▶ _Brief_: With no images included, output each entry below exactly as it appears.

▶ _Data for this exercise_:
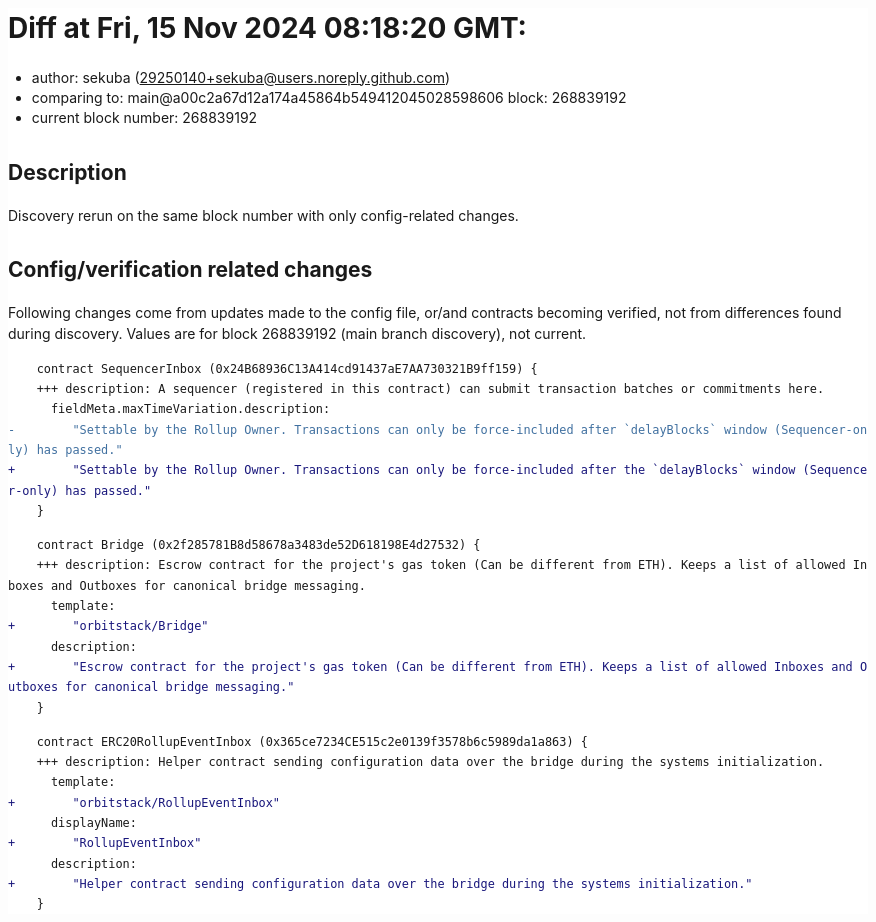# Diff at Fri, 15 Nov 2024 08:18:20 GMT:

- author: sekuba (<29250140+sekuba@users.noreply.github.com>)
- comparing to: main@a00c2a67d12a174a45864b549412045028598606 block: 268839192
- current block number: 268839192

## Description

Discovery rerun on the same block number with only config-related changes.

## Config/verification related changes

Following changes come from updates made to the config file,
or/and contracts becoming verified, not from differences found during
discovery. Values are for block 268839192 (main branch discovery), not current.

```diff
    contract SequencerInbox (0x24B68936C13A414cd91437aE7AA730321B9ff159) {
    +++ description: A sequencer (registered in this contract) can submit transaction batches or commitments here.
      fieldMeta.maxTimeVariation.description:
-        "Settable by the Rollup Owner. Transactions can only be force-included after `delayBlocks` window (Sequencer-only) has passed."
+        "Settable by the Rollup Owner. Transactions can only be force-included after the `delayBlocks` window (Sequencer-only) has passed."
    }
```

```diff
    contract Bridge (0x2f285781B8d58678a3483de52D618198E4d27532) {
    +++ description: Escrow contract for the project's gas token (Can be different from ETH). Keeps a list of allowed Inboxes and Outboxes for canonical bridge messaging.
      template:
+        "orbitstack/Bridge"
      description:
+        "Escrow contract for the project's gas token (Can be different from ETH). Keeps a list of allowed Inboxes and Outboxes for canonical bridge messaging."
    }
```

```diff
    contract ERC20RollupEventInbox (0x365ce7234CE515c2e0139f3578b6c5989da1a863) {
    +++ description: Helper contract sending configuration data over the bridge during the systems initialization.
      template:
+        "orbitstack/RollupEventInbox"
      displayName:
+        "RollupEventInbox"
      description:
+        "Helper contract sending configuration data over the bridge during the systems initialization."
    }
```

▶ _Solution_:
# Diff at Fri, 15 Nov 2024 08:18:20 GMT:

- author: sekuba (<29250140+sekuba@users.noreply.github.com>)
- comparing to: main@a00c2a67d12a174a45864b549412045028598606 block: 268839192
- current block number: 268839192

## Description

Discovery rerun on the same block number with only config-related changes.

## Config/verification related changes

Following changes come from updates made to the config file,
or/and contracts becoming verified, not from differences found during
discovery. Values are for block 268839192 (main branch discovery), not current.

```diff
    contract SequencerInbox (0x24B68936C13A414cd91437aE7AA730321B9ff159) {
    +++ description: A sequencer (registered in this contract) can submit transaction batches or commitments here.
      fieldMeta.maxTimeVariation.description:
-        "Settable by the Rollup Owner. Transactions can only be force-included after `delayBlocks` window (Sequencer-only) has passed."
+        "Settable by the Rollup Owner. Transactions can only be force-included after the `delayBlocks` window (Sequencer-only) has passed."
    }
```

```diff
    contract Bridge (0x2f285781B8d58678a3483de52D618198E4d27532) {
    +++ description: Escrow contract for the project's gas token (Can be different from ETH). Keeps a list of allowed Inboxes and Outboxes for canonical bridge messaging.
      template:
+        "orbitstack/Bridge"
      description:
+        "Escrow contract for the project's gas token (Can be different from ETH). Keeps a list of allowed Inboxes and Outboxes for canonical bridge messaging."
    }
```

```diff
    contract ERC20RollupEventInbox (0x365ce7234CE515c2e0139f3578b6c5989da1a863) {
    +++ description: Helper contract sending configuration data over the bridge during the systems initialization.
      template:
+        "orbitstack/RollupEventInbox"
      displayName:
+        "RollupEventInbox"
      description:
+        "Helper contract sending configuration data over the bridge during the systems initialization."
    }
```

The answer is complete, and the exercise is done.